Aboriginal law is very frustrating to study and practice.  As I’ve pointed out before, Aboriginal law is not the study or practice of indigenous legal traditions but rather is the way in which the Canadian state mediates its relationship with native peoples.  Aboriginal law exists squarely within a legal paradigm that is defined solely by the Canadian state.  If Canada deigns to include its interpretation of aspects of indigenous legal traditions then it will do so according to its own legal principles further warping what is almost always already a poor translation to begin with.

If all this were obvious right away then ‘Aboriginal law’ would probably not be so frustrating.  If it were exceedingly clear to everyone that Aboriginal law is all about a colonial nation retaining its claim to sovereignty and dedicated to shoring up its claim to title in lands throughout Canada, then that would be a huge success.  All of us could acknowledge that Canada’s entire ‘legal’ approach is based on self-interest and that certain core principles will never truly be up for negotiation as far as Canada is concerned. That would be a very important thing to recognise.

It is not the case however, that this fact is widely understood.  That is because Aboriginal law is couched in liberal terms of respect and rights, and to be fair, I think many of the lawyers and bureaucrats administering the Indian Act and various other legislative or procedural regimes related to native peoples in Canada truly believe that they are doing their utmost to make things right.  After all, have we not moved far beyond the day of smallpox blankets, forced relocations, military force, Residential schooling and interference?

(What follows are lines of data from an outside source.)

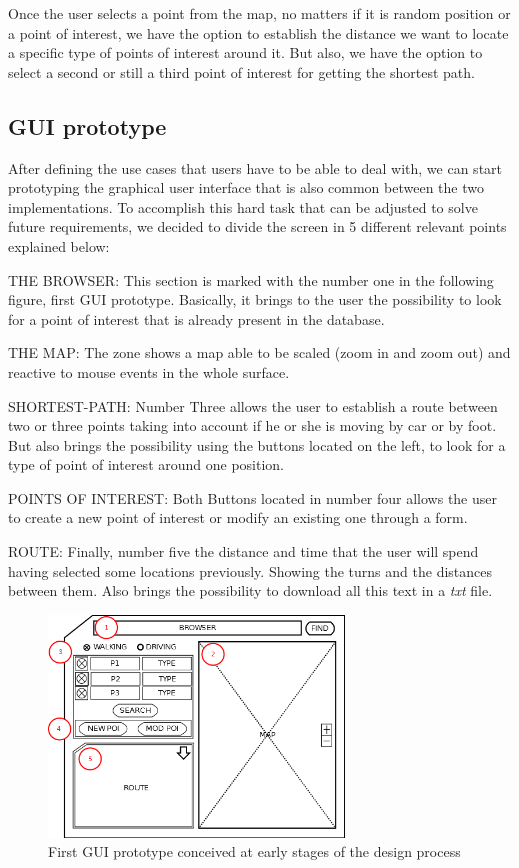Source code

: \documentclass{article}
\begin{document}
Once the user selects a point from the map, no matters if it is random position or a point of interest, we have the option to establish the distance we want to locate a specific type of points of interest around it. But also, we have the option to select a second or still a third point of interest for getting the shortest path.

\subsection{GUI prototype}
After defining the use cases that users have to be able to deal with, we can start prototyping the graphical user interface that is also common between the two implementations. To accomplish this hard task that can be adjusted to solve future requirements, we decided to divide the screen in 5 different relevant points explained below:

THE BROWSER: This section is marked with the number one in the following figure, first GUI prototype. Basically, it brings to the user the possibility to look for a point of interest that is already present in the database.

THE MAP: The zone shows a map able to be scaled (zoom in and zoom out) and reactive to mouse events in the whole surface.

SHORTEST-PATH: Number Three allows the user to establish a route between two or three points taking into account if he or she is moving by car or by foot. But also brings the possibility using the buttons located on the left, to look for a type of point of interest around one position.

POINTS OF INTEREST: Both Buttons located in number four allows the user to create a new point of interest or modify an existing one through a form.

ROUTE: Finally, number five the distance and time that the user will spend having selected some locations previously. Showing the turns and the distances between them. Also brings the possibility to download all this text in a \textit{txt} file.

\begin{figure}[h]
\centering
\includegraphics[width=0.7\textwidth]{Prototype.png}
\caption{First GUI prototype conceived at early stages of the design process}
\end{figure}
\end{document}
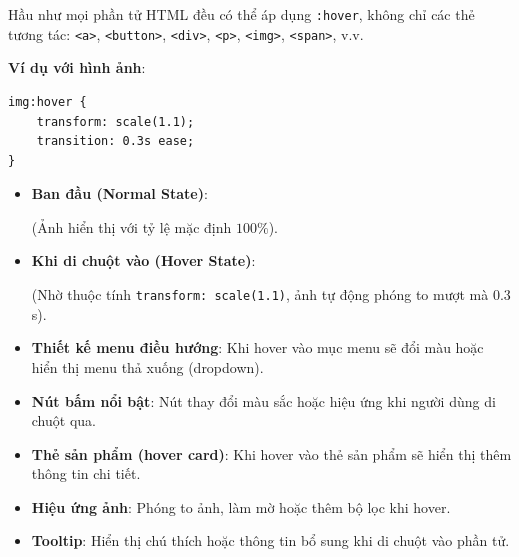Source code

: \documentclass[11pt,oneside]{book}
\newcommand{\codeinline}[1]{\textcolor{accentOrange}{\texttt{#1}}}
\begin{document}
\begin{conceptBox}
Hầu như mọi phần tử HTML đều có thể áp dụng \codeinline{:hover}, không chỉ các thẻ tương tác: \codeinline{<a>}, \codeinline{<button>}, \codeinline{<div>}, \codeinline{<p>}, \codeinline{<img>}, \codeinline{<span>}, v.v.

\textbf{Ví dụ với hình ảnh}:
\begin{codeWindow}
\begin{lstlisting}[language=CSS3]
img:hover {
    transform: scale(1.1);
    transition: 0.3s ease;
}
\end{lstlisting}
\end{codeWindow}

\begin{browserWindow}
\sffamily\small
\begin{itemize}[leftmargin=1.5em, itemsep=3pt, parsep=0pt]
    \item \textbf{Ban đầu (Normal State)}:
    \par\vspace{2pt}
    \quad (Ảnh hiển thị với tỷ lệ mặc định $100\%$).
    \par\vspace{4pt}
    \item \textbf{Khi di chuột vào (Hover State)}:
    \par\vspace{2pt}
    \quad (Nhờ thuộc tính \codeinline{transform: scale(1.1)}, ảnh tự động phóng to mượt mà $0.3$s).
\end{itemize}
\end{browserWindow}
\end{conceptBox}

\begin{tipBox}
\begin{itemize}[leftmargin=1.5em, itemsep=2pt, parsep=0pt]
    \item \textbf{Thiết kế menu điều hướng}: Khi hover vào mục menu sẽ đổi màu hoặc hiển thị menu thả xuống (dropdown).
    \item \textbf{Nút bấm nổi bật}: Nút thay đổi màu sắc hoặc hiệu ứng khi người dùng di chuột qua.
    \item \textbf{Thẻ sản phẩm (hover card)}: Khi hover vào thẻ sản phẩm sẽ hiển thị thêm thông tin chi tiết.
    \item \textbf{Hiệu ứng ảnh}: Phóng to ảnh, làm mờ hoặc thêm bộ lọc khi hover.
    \item \textbf{Tooltip}: Hiển thị chú thích hoặc thông tin bổ sung khi di chuột vào phần tử.
\end{itemize}
\end{tipBox}
\end{document}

Ha!  Hahahahahahahahahahahaa….ahhhh.

The rhetoric has changed somewhat from the days when men rode around the west carrying boilerplate Treaties for signing…but it hasn’t changed that much.  Right now, hundreds of settlements are being negotiated across the country to settle various claims by First Nations over stolen lands, broken promises, damages and so on.  Claims that sometimes go back hundreds of years and which have been pursued doggedly by those First Nations to no avail.  The way in which these settlements are being negotiated does not involve a substantially different approach from the one Canada took back in the grand old days of Treaty making.


If you ever get the chance to take a look at even a single claim’s history, please do.  It is an eye-opening experience. The Department of Justice in cooperation with INAC has a Litigation Management and Resolution Branch (LMRB) which conducts an risk analysis of claims against the Crown by aboriginal peoples.  This analysis often contains a lot of historical research if the claim goes back any length of time.  What these documents almost invariably show is that the claim has been pursued almost without pause since the problem first arose.  Band Council Resolutions sent to Ottawa to petition a resolution to the conflict…letters sent by individual Chiefs or members of the community.  Correspondence between Indian Agents and other agencies on the matter.  Protests, actions, negotiations, meetings, promises, studies, more meetings, more resolutions…hundreds and hundreds of written documents outlining just what the community has done to press its claim, year after year, decade after decade and yes sometimes century after century.  It is un-fucking-believable, if you can pardon my strong language.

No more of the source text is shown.